Present each line of the entries below that holds the word "getCellStyle".

SUPPLIED ENTRIES Block Start

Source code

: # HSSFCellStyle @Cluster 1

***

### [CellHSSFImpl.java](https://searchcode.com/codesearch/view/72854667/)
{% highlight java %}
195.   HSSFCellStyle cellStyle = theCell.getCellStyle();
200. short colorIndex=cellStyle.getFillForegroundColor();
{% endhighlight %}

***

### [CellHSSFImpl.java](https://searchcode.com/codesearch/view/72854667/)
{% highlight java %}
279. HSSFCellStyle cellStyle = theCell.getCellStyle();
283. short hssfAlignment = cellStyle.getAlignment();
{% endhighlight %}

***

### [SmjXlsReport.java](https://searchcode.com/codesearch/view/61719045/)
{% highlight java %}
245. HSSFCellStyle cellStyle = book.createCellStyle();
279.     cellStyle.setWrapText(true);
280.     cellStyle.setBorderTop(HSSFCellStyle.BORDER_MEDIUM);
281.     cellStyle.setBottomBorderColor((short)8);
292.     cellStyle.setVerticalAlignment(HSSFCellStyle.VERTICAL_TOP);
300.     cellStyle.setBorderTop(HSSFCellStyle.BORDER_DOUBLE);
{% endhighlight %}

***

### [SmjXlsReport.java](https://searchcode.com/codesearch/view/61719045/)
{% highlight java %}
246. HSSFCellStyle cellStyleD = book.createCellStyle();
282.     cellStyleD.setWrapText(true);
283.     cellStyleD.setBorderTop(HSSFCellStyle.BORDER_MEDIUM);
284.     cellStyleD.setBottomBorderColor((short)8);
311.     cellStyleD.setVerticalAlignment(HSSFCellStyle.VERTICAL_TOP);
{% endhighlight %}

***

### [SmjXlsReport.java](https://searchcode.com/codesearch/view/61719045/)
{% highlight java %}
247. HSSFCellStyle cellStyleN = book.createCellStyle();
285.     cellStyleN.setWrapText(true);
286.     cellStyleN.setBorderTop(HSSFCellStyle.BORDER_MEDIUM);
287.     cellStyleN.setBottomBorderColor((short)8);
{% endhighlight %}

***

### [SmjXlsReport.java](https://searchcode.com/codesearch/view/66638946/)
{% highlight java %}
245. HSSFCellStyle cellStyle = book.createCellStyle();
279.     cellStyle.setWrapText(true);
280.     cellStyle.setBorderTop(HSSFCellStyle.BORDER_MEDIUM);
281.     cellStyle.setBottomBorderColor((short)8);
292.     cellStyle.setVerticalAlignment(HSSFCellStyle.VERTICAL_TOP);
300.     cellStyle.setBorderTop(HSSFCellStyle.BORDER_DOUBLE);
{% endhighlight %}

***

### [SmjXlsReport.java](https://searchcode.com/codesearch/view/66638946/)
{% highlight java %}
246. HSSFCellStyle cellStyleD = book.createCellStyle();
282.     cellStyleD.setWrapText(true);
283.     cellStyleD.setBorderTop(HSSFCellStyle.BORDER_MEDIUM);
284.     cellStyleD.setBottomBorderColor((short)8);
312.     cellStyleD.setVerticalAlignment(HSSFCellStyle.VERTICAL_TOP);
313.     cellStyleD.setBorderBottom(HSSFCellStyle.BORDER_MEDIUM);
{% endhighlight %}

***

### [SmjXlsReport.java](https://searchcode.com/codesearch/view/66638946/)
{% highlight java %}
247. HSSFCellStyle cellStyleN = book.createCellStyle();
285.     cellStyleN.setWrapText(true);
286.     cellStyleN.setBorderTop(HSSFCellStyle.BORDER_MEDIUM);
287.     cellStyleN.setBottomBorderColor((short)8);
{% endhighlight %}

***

SUPPLIED ENTRIES Block End

OUTPUT OF THE TASK
195.   HSSFCellStyle cellStyle = theCell.getCellStyle();
279. HSSFCellStyle cellStyle = theCell.getCellStyle();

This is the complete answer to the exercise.